[Start of section]

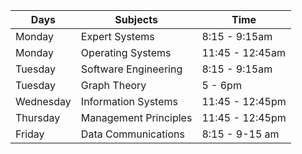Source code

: 
| Days      | Subjects              | Time            |
| --------- | --------------------- | --------------- |
| Monday    | Expert Systems        | 8:15 - 9:15am   |
| Monday    | Operating Systems     | 11:45 - 12:45am |
| Tuesday   | Software Engineering  | 8:15 - 9:15am   |
| Tuesday   | Graph Theory          | 5 - 6pm         |
| Wednesday | Information Systems   | 11:45 - 12:45pm |
| Thursday  | Management Principles | 11:45 - 12:45pm |
| Friday    | Data Communications   | 8:15 - 9-15 am  |
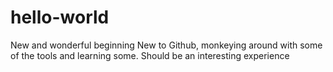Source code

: # hello-world
New and wonderful beginning
New to Github, monkeying around with some of the tools and learning some. Should be an interesting experience
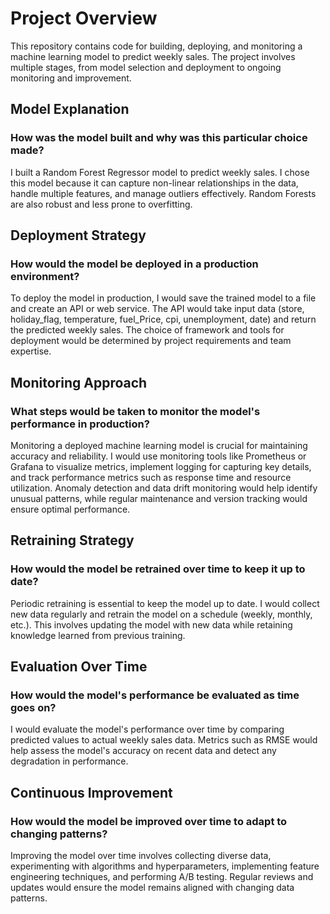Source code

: # Project Overview

This repository contains code for building, deploying, and monitoring a machine learning model to predict weekly sales. The project involves multiple stages, from model selection and deployment to ongoing monitoring and improvement.

## Model Explanation

### How was the model built and why was this particular choice made?

I built a Random Forest Regressor model to predict weekly sales. I chose this model because it can capture non-linear relationships in the data, handle multiple features, and manage outliers effectively. Random Forests are also robust and less prone to overfitting.

## Deployment Strategy

### How would the model be deployed in a production environment?

To deploy the model in production, I would save the trained model to a file and create an API or web service. The API would take input data (store, holiday_flag, temperature, fuel_Price, cpi, unemployment, date) and return the predicted weekly sales. The choice of framework and tools for deployment would be determined by project requirements and team expertise.

## Monitoring Approach

### What steps would be taken to monitor the model's performance in production?

Monitoring a deployed machine learning model is crucial for maintaining accuracy and reliability. I would use monitoring tools like Prometheus or Grafana to visualize metrics, implement logging for capturing key details, and track performance metrics such as response time and resource utilization. Anomaly detection and data drift monitoring would help identify unusual patterns, while regular maintenance and version tracking would ensure optimal performance.

## Retraining Strategy

### How would the model be retrained over time to keep it up to date?

Periodic retraining is essential to keep the model up to date. I would collect new data regularly and retrain the model on a schedule (weekly, monthly, etc.). This involves updating the model with new data while retaining knowledge learned from previous training.

## Evaluation Over Time

### How would the model's performance be evaluated as time goes on?

I would evaluate the model's performance over time by comparing predicted values to actual weekly sales data. Metrics such as RMSE would help assess the model's accuracy on recent data and detect any degradation in performance.

## Continuous Improvement

### How would the model be improved over time to adapt to changing patterns?

Improving the model over time involves collecting diverse data, experimenting with algorithms and hyperparameters, implementing feature engineering techniques, and performing A/B testing. Regular reviews and updates would ensure the model remains aligned with changing data patterns.





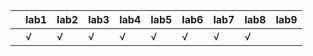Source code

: |   |lab1|lab2|lab3|lab4|lab5|lab6|lab7|lab8|lab9|
|---|----|----|----|----|----|----|----|----|----|
| |√|√|√|√|√|√|√|√| |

[End of section]

▸ **WHAT TO DO**:
Each line in the listing where the word "Tuesday" is found is to be copied.

▸ **ANSWER BELOW**:
| Tuesday   | Software Engineering  | 8:15 - 9:15am   |
| Tuesday   | Graph Theory          | 5 - 6pm         |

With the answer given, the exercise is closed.